Domingo, 13 de diciembre de 2009 | Hoy
Abogado defensor de presos políticos, militante montonero hasta hoy desaparecido, Manuel Evequoz encarnó también la parábola de una juventud y un sector de la clase media alta en el torbellino de los ’70. Su hermana armó un libro con fragmentos, testimonios, lecturas y recuerdos, “partes” de su hermano y de su propio destino.
Por Angel Berlanga
Partes de Manuel
Evita Evequoz
Capital intelectual
200 páginas
“Vivo entre gente a la que no le interesa saber qué pasó, que todavía sigue disculpando a Videla.” Evita Evequoz escribió esto ahora, años y años después de haber procesado, aún en busca de terminar de entender qué desencadenó la desaparición de su hermano, de saber sobre el destino de su cuerpo. Una noche de noviembre de 1976 su madre recibió un llamado anónimo: que la policía o la marina había levantado a su hijo en la estación Ramos Mejía. Manuel Evequoz era abogado, militante de Montoneros, responsable de prensa de zona Oeste: había defendido, entre otros, a Alberto Miguel Camps, de las FAR, uno de los tres sobrevivientes de la masacre de Trelew. Era, según lo atestiguan familiares, amigos, compañeros de trabajo y militancia, novias, un tipo vital y jugado: se quedó, aunque tenía pistas para irse. Dejó huellas, pero hasta ahora andaban dispersas: Partes de Manuel las reúne para, con ellas, tratar de recomponer gestos, palabras, vivencias. Una figura. Los fragmentos que quedan.

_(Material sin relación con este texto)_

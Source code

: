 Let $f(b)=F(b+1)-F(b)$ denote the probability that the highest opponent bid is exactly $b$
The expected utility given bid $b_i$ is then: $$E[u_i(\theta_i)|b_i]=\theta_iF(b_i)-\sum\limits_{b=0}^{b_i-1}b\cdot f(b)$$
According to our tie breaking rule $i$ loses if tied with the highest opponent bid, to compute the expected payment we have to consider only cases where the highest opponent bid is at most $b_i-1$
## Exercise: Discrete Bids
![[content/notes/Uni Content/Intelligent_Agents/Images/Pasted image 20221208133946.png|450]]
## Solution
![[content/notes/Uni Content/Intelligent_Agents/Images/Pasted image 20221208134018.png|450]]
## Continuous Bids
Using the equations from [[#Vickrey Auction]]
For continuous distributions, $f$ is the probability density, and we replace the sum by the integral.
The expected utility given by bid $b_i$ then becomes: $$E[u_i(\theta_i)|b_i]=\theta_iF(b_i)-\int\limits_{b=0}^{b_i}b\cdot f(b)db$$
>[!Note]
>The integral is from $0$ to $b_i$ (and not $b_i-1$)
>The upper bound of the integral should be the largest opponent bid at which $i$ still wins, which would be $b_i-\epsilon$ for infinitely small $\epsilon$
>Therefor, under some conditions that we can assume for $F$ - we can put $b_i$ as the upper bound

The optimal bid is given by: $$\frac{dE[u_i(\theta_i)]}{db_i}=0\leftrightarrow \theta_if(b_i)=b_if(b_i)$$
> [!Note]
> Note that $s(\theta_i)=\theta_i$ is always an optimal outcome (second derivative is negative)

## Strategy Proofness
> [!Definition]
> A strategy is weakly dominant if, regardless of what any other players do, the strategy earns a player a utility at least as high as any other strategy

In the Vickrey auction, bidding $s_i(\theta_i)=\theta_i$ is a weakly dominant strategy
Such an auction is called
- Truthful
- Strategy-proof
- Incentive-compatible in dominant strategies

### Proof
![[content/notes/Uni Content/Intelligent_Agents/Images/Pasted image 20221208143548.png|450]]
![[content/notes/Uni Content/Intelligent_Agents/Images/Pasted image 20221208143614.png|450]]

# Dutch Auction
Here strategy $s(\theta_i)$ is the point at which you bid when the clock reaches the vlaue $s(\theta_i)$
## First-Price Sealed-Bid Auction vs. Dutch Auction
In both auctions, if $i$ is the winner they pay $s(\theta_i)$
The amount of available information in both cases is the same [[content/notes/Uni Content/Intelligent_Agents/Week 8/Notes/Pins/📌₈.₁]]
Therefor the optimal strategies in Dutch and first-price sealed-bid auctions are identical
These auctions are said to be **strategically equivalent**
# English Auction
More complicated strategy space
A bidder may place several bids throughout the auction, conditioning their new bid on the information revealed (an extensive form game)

El libro está estructurado a partir de un relato central evocativo de la autora y de poemas, cartas y textos varios de su hermano, papeles que rescató de una valija veinte años después de la desaparición; entrelazadas en esas dos vertientes aparecen las voces de quienes lo conocieron y, también, citas bibliográficas, tramos de artículos periodísticos y de discursos, respuestas burocráticas de los poderes de turno ante las búsquedas de información. En sus trabajos en agencias publicitarias Evequoz se cruzó con Guillermo Saccomanno, Carlos Trillo, Fernando Braga Menéndez, Tom Lupo, Alejandro Dolina, entre otros. Cuenta Dolina que el Manuel Mandeb de las Crónicas del ángel gris está inspirado en él. “El recuerdo de los amigos muertos suele convertirlos en parte de nosotros mismos”, escribe. Y también: “Nadie regresa y la vida es triste”.
“Cuento los recuerdos, todos revueltos, embarullados como me van apareciendo –apunta la autora–. La memoria es selectiva y se fragmenta.” Una familia de clase media alta: primaria en el High School de Belgrano, secundaria en el Nacional de Buenos Aires –donde conoció a Carlos Mugica–, golf, mucamas, fines de semana en el Tigre, vacaciones en Mar del Plata. Como tantos de esa clase en su generación, en los ’70 Manuel Evequoz apostó por la militancia y en 1974 pasó a la clandestinidad. Quienes “siguen disculpando a Videla”, subraya Evita, es la clase social a la que perteneció. “No tuve con quien compartir tanta locura”, escribe. “Vino poca gente a vernos”, recuerda. Ahí están los intentos vanos por recabar algún dato: el hábeas corpus presentado por el padre, también abogado; el encuentro de Omar, el tercer hermano, con un marino de inteligencia naval en medio de una fiesta siniestra; las cartas a Primatesta y a Harguindeguy; el servicio que se aparecía con el cuento de que estaba preso en la selva brasileña, que lo había visto; la mirada horrorizada de sus compañeros en el club cuando les comentó que Pérez Esquivel había sido nombrado Nobel de la Paz y la lógica perenne: maniobra del comunismo internacional. “Yo sentía que nosotros pertenecíamos a la clase que siempre tuvo el poder –anota–. La justicia, la policía y los militares siempre estuvieron de nuestro lado. Eso creíamos. Eramos de los que podíamos golpear el mostrador de una comisaría diciendo: ‘Usted no sabe con quién se mete’. O peor aún, al ver nuestro aspecto, ya nos trataban con condescendencia.”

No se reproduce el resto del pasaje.